È questo il paradigma alla base di FHIR, acronimo di Fast Healthcare Interoperability Resources, lo standard di nuova generazione promosso da HL7 che combina le migliori caratteristiche di HL7 v2, HL7 v3 e CDA sfruttando i più recenti standard web e applicando una stretta attenzione all’implementabilità.
FHIR definisce un insieme di componenti modulari chiamati “Risorse” che possono essere facilmente utilizzate da sistemi in un’ampia varietà di contesti – applicazioni per telefoni cellulari, comunicazioni cloud, condivisione di dati basati su EHR, comunicazione su server e molto altro ancora.
Il framework di FHIR è strutturato in cinque livelli che descrivono le componenti di base (livelli 1 e 2) e i concetti del mondo sanitario (amministrativo – 3, clinico e finanziario 4, conoscenza e ragionamento clinico – 5).
Le risorse diventano servizi
I sistemi espongono e utilizzano risorse. Un sistema territoriale può, ad esempio, esporre un problema di salute (Problem) e un piano di cura (CarePlan) e utilizzare la risorsa terapie (Medication) di una cartella clinica elettronica.

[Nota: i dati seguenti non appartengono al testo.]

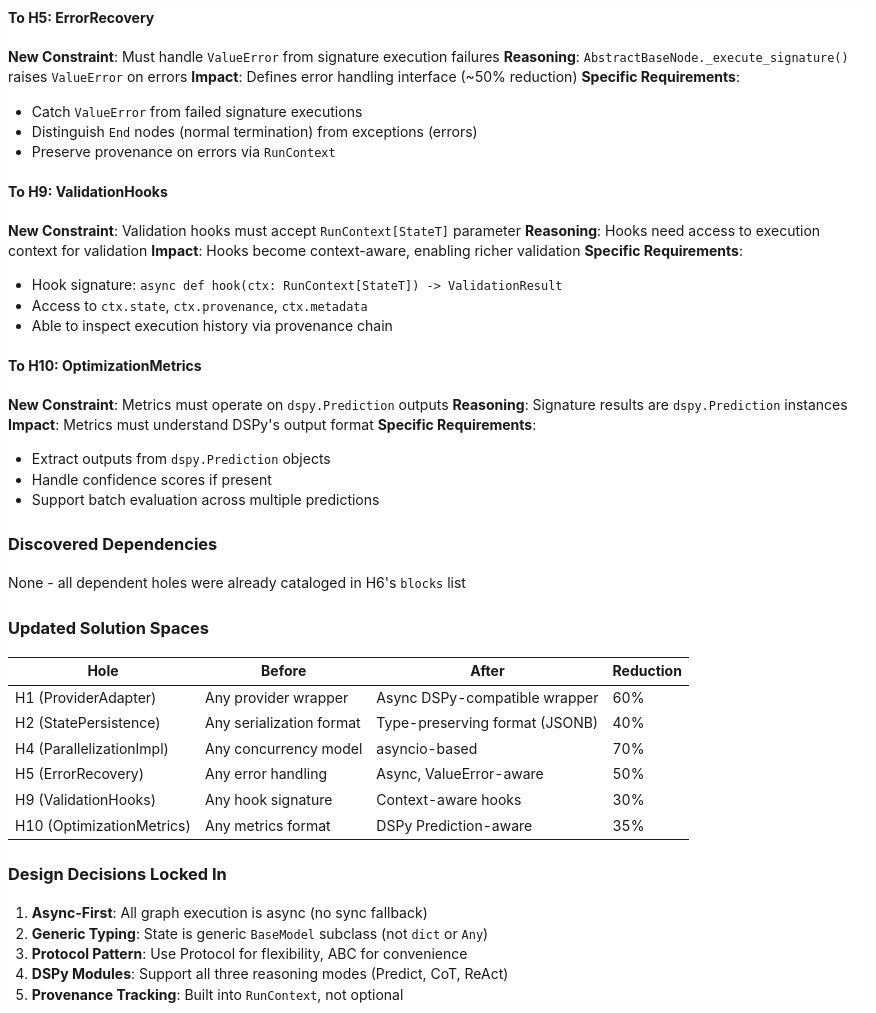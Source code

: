 #### To H5: ErrorRecovery
**New Constraint**: Must handle `ValueError` from signature execution failures
**Reasoning**: `AbstractBaseNode._execute_signature()` raises `ValueError` on errors
**Impact**: Defines error handling interface (~50% reduction)
**Specific Requirements**:
- Catch `ValueError` from failed signature executions
- Distinguish `End` nodes (normal termination) from exceptions (errors)
- Preserve provenance on errors via `RunContext`

#### To H9: ValidationHooks
**New Constraint**: Validation hooks must accept `RunContext[StateT]` parameter
**Reasoning**: Hooks need access to execution context for validation
**Impact**: Hooks become context-aware, enabling richer validation
**Specific Requirements**:
- Hook signature: `async def hook(ctx: RunContext[StateT]) -> ValidationResult`
- Access to `ctx.state`, `ctx.provenance`, `ctx.metadata`
- Able to inspect execution history via provenance chain

#### To H10: OptimizationMetrics
**New Constraint**: Metrics must operate on `dspy.Prediction` outputs
**Reasoning**: Signature results are `dspy.Prediction` instances
**Impact**: Metrics must understand DSPy's output format
**Specific Requirements**:
- Extract outputs from `dspy.Prediction` objects
- Handle confidence scores if present
- Support batch evaluation across multiple predictions

### Discovered Dependencies
None - all dependent holes were already cataloged in H6's `blocks` list

### Updated Solution Spaces
| Hole | Before | After | Reduction |
|------|--------|-------|-----------|
| H1 (ProviderAdapter) | Any provider wrapper | Async DSPy-compatible wrapper | 60% |
| H2 (StatePersistence) | Any serialization format | Type-preserving format (JSONB) | 40% |
| H4 (ParallelizationImpl) | Any concurrency model | asyncio-based | 70% |
| H5 (ErrorRecovery) | Any error handling | Async, ValueError-aware | 50% |
| H9 (ValidationHooks) | Any hook signature | Context-aware hooks | 30% |
| H10 (OptimizationMetrics) | Any metrics format | DSPy Prediction-aware | 35% |

### Design Decisions Locked In
1. **Async-First**: All graph execution is async (no sync fallback)
2. **Generic Typing**: State is generic `BaseModel` subclass (not `dict` or `Any`)
3. **Protocol Pattern**: Use Protocol for flexibility, ABC for convenience
4. **DSPy Modules**: Support all three reasoning modes (Predict, CoT, ReAct)
5. **Provenance Tracking**: Built into `RunContext`, not optional
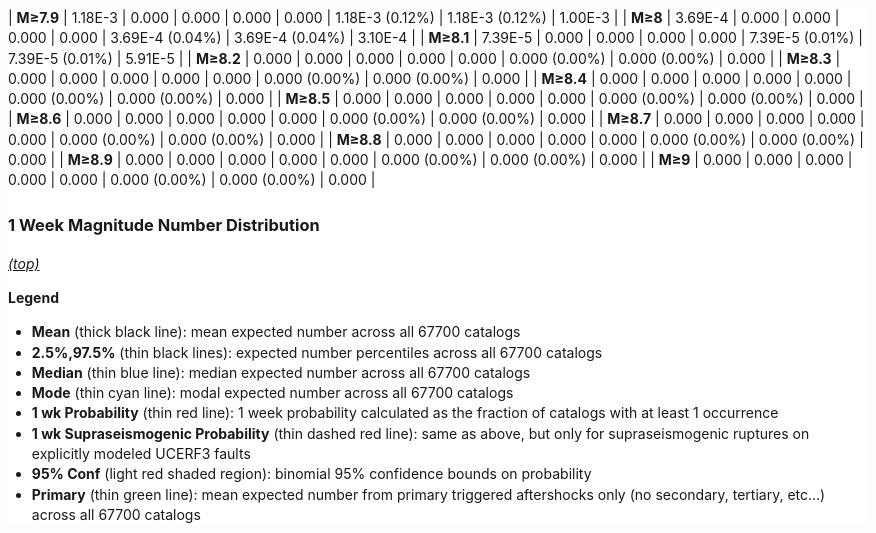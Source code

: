 | **M&ge;7.9** | 1.18E-3 | 0.000 | 0.000 | 0.000 | 0.000 | 1.18E-3 (0.12%) | 1.18E-3 (0.12%) | 1.00E-3 |
| **M&ge;8** | 3.69E-4 | 0.000 | 0.000 | 0.000 | 0.000 | 3.69E-4 (0.04%) | 3.69E-4 (0.04%) | 3.10E-4 |
| **M&ge;8.1** | 7.39E-5 | 0.000 | 0.000 | 0.000 | 0.000 | 7.39E-5 (0.01%) | 7.39E-5 (0.01%) | 5.91E-5 |
| **M&ge;8.2** | 0.000 | 0.000 | 0.000 | 0.000 | 0.000 | 0.000 (0.00%) | 0.000 (0.00%) | 0.000 |
| **M&ge;8.3** | 0.000 | 0.000 | 0.000 | 0.000 | 0.000 | 0.000 (0.00%) | 0.000 (0.00%) | 0.000 |
| **M&ge;8.4** | 0.000 | 0.000 | 0.000 | 0.000 | 0.000 | 0.000 (0.00%) | 0.000 (0.00%) | 0.000 |
| **M&ge;8.5** | 0.000 | 0.000 | 0.000 | 0.000 | 0.000 | 0.000 (0.00%) | 0.000 (0.00%) | 0.000 |
| **M&ge;8.6** | 0.000 | 0.000 | 0.000 | 0.000 | 0.000 | 0.000 (0.00%) | 0.000 (0.00%) | 0.000 |
| **M&ge;8.7** | 0.000 | 0.000 | 0.000 | 0.000 | 0.000 | 0.000 (0.00%) | 0.000 (0.00%) | 0.000 |
| **M&ge;8.8** | 0.000 | 0.000 | 0.000 | 0.000 | 0.000 | 0.000 (0.00%) | 0.000 (0.00%) | 0.000 |
| **M&ge;8.9** | 0.000 | 0.000 | 0.000 | 0.000 | 0.000 | 0.000 (0.00%) | 0.000 (0.00%) | 0.000 |
| **M&ge;9** | 0.000 | 0.000 | 0.000 | 0.000 | 0.000 | 0.000 (0.00%) | 0.000 (0.00%) | 0.000 |

### 1 Week Magnitude Number Distribution
*[(top)](#table-of-contents)*

**Legend**
* **Mean** (thick black line): mean expected number across all 67700 catalogs
* **2.5%,97.5%** (thin black lines): expected number percentiles across all 67700 catalogs
* **Median** (thin blue line): median expected number across all 67700 catalogs
* **Mode** (thin cyan line): modal expected number across all 67700 catalogs
* **1 wk Probability** (thin red line): 1 week probability calculated as the fraction of catalogs with at least 1 occurrence
* **1 wk Supraseismogenic Probability** (thin dashed red line): same as above, but only for supraseismogenic ruptures on explicitly modeled UCERF3 faults
* **95% Conf** (light red shaded region): binomial 95% confidence bounds on probability
* **Primary** (thin green line): mean expected number from primary triggered aftershocks only (no secondary, tertiary, etc...) across all 67700 catalogs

Le risorse vengono esposte e utilizzate tramite servizi web che forniscono informazioni. Rispetto al passato e al presente, si capovolge l’approccio, passando da una logica di tipo “push”, ossia distribuisco le informazioni, tramite messaggi, quando si verifica un evento, a una logica di tipo “pull”, nel quale accedo alle informazioni quando ne ho bisogno.
Tornando all’esempio di prima, anziché inviare un messaggio ADT A01 quando un paziente viene ricoverato, e poi altri messaggi quando il paziente viene trasferito o dimesso, un ADT basato su FHIR espone una risorsa Patient che i sistemi dipartimentali possono interrogare per ottenere, al bisogno, i dati dei pazienti ricoverati.
Quale percorso intraprendere
Per ottenere l’interoperabilità tra i sistemi sanitari è necessario passare dai documenti e dai flussi dati a infrastrutture, basate su FHIR, concepite per questo scopo. Occorre progettare un ecosistema di risorse che sia inclusivo di tutti i processi e le informazioni che compongono il mondo sanitario. Serve lo sforzo di abbandonare vecchi modelli e iniziare a ragionare in digitale in modo nativo, ossia progettare una sanità “digital by design”, tema che sto affrontando nel mio blog nel quale potete trovare diversi spunti.